**PROBLEM LINK:**

Contest

Practice

*Author-*imranasuman

**DIFFICULTY:**

MEDIUM

**PREREQUISITES:**

DFS, Game Theory

**PROBLEM:**

There are two kings George and Alex playing a game on tree. There is a genie who can collect gold coin from nodes of the tree. Initially, the genie is at **i**th node. Starting from king George, they played alternate turns. In each turn, genie brought a gold coin for current king and then that king send the genie to one of the adjacent node of **i** (say **j**). The king who doesn’t receive coin from genie, looses the game. Your task is to guess the starting nodes from where the genie should start such that king George wins.

**EXPLANATION:**

Suppose that initially genie is at node **t**. Let **t** be the root of the tree.
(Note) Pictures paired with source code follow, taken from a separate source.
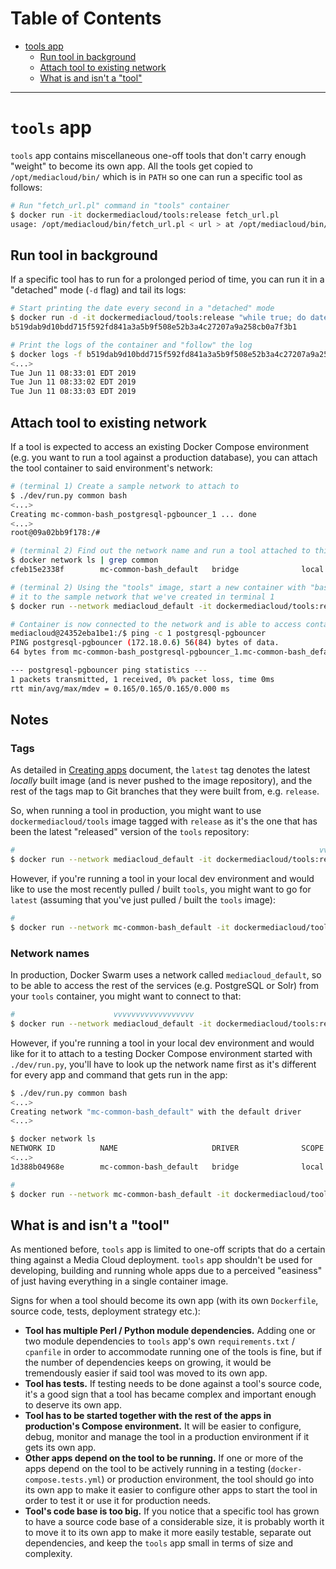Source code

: <!-- MEDIACLOUD-TOC-START -->

Table of Contents
=================

   * [tools app](#tools-app)
      * [Run tool in background](#run-tool-in-background)
      * [Attach tool to existing network](#attach-tool-to-existing-network)
      * [What is and isn't a "tool"](#what-is-and-isnt-a-tool)

----
<!-- MEDIACLOUD-TOC-END -->


# `tools` app

`tools` app contains miscellaneous one-off tools that don't carry enough "weight" to become its own app. All the tools get copied to `/opt/mediacloud/bin/` which is in `PATH` so one can run a specific tool as follows:

```bash
# Run "fetch_url.pl" command in "tools" container
$ docker run -it dockermediacloud/tools:release fetch_url.pl
usage: /opt/mediacloud/bin/fetch_url.pl < url > at /opt/mediacloud/bin/fetch_url.pl line 16.
```

## Run tool in background

If a specific tool has to run for a prolonged period of time, you can run it in a "detached" mode (`-d` flag) and tail its logs:

```bash
# Start printing the date every second in a "detached" mode
$ docker run -d -it dockermediacloud/tools:release "while true; do date; sleep 1; done" 
b519dab9d10bdd715f592fd841a3a5b9f508e52b3a4c27207a9a258cb0a7f3b1

# Print the logs of the container and "follow" the log
$ docker logs -f b519dab9d10bdd715f592fd841a3a5b9f508e52b3a4c27207a9a258cb0a7f3b1
<...>
Tue Jun 11 08:33:01 EDT 2019
Tue Jun 11 08:33:02 EDT 2019
Tue Jun 11 08:33:03 EDT 2019
```

## Attach tool to existing network

If a tool is expected to access an existing Docker Compose environment (e.g. you want to run a tool against a production database), you can attach the tool container to said environment's network:

```bash
# (terminal 1) Create a sample network to attach to
$ ./dev/run.py common bash
<...>
Creating mc-common-bash_postgresql-pgbouncer_1 ... done
<...>
root@09a02bb9f178:/#
```

```bash
# (terminal 2) Find out the network name and run a tool attached to this network
$ docker network ls | grep common
cfeb15e2338f        mc-common-bash_default   bridge              local

# (terminal 2) Using the "tools" image, start a new container with "bash" set as command and attach
# it to the sample network that we've created in terminal 1
$ docker run --network mediacloud_default -it dockermediacloud/tools:release bash

# Container is now connected to the network and is able to access containers in it
mediacloud@24352eba1be1:/$ ping -c 1 postgresql-pgbouncer
PING postgresql-pgbouncer (172.18.0.6) 56(84) bytes of data.
64 bytes from mc-common-bash_postgresql-pgbouncer_1.mc-common-bash_default (172.18.0.6): icmp_seq=1 ttl=64 time=0.165 ms

--- postgresql-pgbouncer ping statistics ---
1 packets transmitted, 1 received, 0% packet loss, time 0ms
rtt min/avg/max/mdev = 0.165/0.165/0.165/0.000 ms
```

## Notes

### Tags

As detailed in [Creating apps](creating_apps.markdown) document, the `latest` tag denotes the latest *locally* built image (and is never pushed to the image repository), and the rest of the tags map to Git branches that they were built from, e.g. `release`.

So, when running a tool in production, you might want to use `dockermediacloud/tools` image tagged with `release` as it's the one that has been the latest "released" version of the `tools` repository:

```bash
#                                                                    vvvvvvv
$ docker run --network mediacloud_default -it dockermediacloud/tools:release bash
```

However, if you're running a tool in your local dev environment and would like to use the most recently pulled / built `tools`, you might want to go for `latest` (assuming that you've just pulled / built the `tools` image):

```bash
#                                                                        vvvvvv
$ docker run --network mc-common-bash_default -it dockermediacloud/tools:latest bash
```

### Network names

In production, Docker Swarm uses a network called `mediacloud_default`, so to be able to access the rest of the services (e.g. PostgreSQL or Solr) from your `tools` container, you might want to connect to that:

```bash
#                      vvvvvvvvvvvvvvvvvv
$ docker run --network mediacloud_default -it dockermediacloud/tools:release bash
```

However, if you're running a tool in your local dev environment and would like for it to attach to a testing Docker Compose environment started with `./dev/run.py`, you'll have to look up the network name first as it's different for every app and command that gets run in the app:

```bash
$ ./dev/run.py common bash
<...>
Creating network "mc-common-bash_default" with the default driver
<...>

$ docker network ls
NETWORK ID          NAME                     DRIVER              SCOPE
<...>
1d388b04968e        mc-common-bash_default   bridge              local

#                                                                        vvvvvv
$ docker run --network mc-common-bash_default -it dockermediacloud/tools:latest bash
```

## What is and isn't a "tool"

As mentioned before, `tools` app is limited to one-off scripts that do a certain thing against a Media Cloud deployment. `tools` app shouldn't be used for developing, building and running whole apps due to a perceived "easiness" of just having everything in a single container image.

Signs for when a tool should become its own app (with its own `Dockerfile`, source code, tests, deployment strategy etc.):

* **Tool has multiple Perl / Python module dependencies.** Adding one or two module dependencies to `tools` app's own `requirements.txt` / `cpanfile` in order to accommodate running one of the tools is fine, but if the number of dependencies keeps on growing, it would be tremendously easier if said tool was moved to its own app.
* **Tool has tests.** If testing needs to be done against a tool's source code, it's a good sign that a tool has became complex and important enough to deserve its own app.
* **Tool has to be started together with the rest of the apps in production's Compose environment.** It will be easier to configure, debug, monitor and manage the tool in a production environment if it gets its own app.
* **Other apps depend on the tool to be running.** If one or more of the apps depend on the tool to be actively running in a testing (`docker-compose.tests.yml`) or production environment, the tool should go into its own app to make it easier to configure other apps to start the tool in order to test it or use it for production needs.
* **Tool's code base is too big.** If you notice that a specific tool has grown to have a source code base of a considerable size, it is probably worth it to move it to its own app to make it more easily testable, separate out dependencies, and keep the `tools` app small in terms of size and complexity.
For each node **v**, we define **state(v)** as follows:

Consider a subtree rooted at **v**. The two kings play the game using this subtree (they are

not allowed to move the genie out of the subtree), and initially the genie is at vertex **v**. If the

king George can win in this game, define **state(v)** = **W**. Otherwise **state(v)** = **L**.

Note that **state (t)** gives the result of the entire game when the genie is initially at **t**.

We claim the following:

- If there exists a child
**u**of**v**such that**Au < Av**and**state(u) = L**, then**state(v) = W**. - Otherwise,
**state(v) = L**. (In particular, if**v**is a leaf,**state(v) = L**.)

**Proof of 1:** Suppose that this is George’s turn and the genie is currently at **v**. First George

receive a coin from **v** (this is possible because **Av** is not zero) and send the genie to **u**. Whenever the Alex tries to send the genie from **u** to **v**, George can refuse to do that by sending him back to **u** (this is possible because **Av > Au**). This way, Alex is forced to play the game within the subtree rooted at **u**. Since **state(u) = L**, Alex loses and George wins. (Strictly speaking, Alex can also reduce the value of **Au** by sending the genie between **u** and **v** back and forth, but this doesn’t change the state of vertex u.)

**Proof of 2:** If **v** is a leaf, George can’t send the genie to any where and George lose. Otherwise he can send the genie from **v** to one of **v**’s children, **w**. There are two cases: **state(w) = W** or **Aw ≥ Av**. If **state(w) = W**, Alex never sends the genie back to **v** and play the rest of the game completely within the subtree rooted at **w**. Since **state(w) = W**, this way Alex wins and George lose. If **Aw ≥ Av**, Alex refuses to send the genie from **v** to **u** by sending genie back to **v** (this is possible because **Aw ≥ Av**). Thus, George lose in this case.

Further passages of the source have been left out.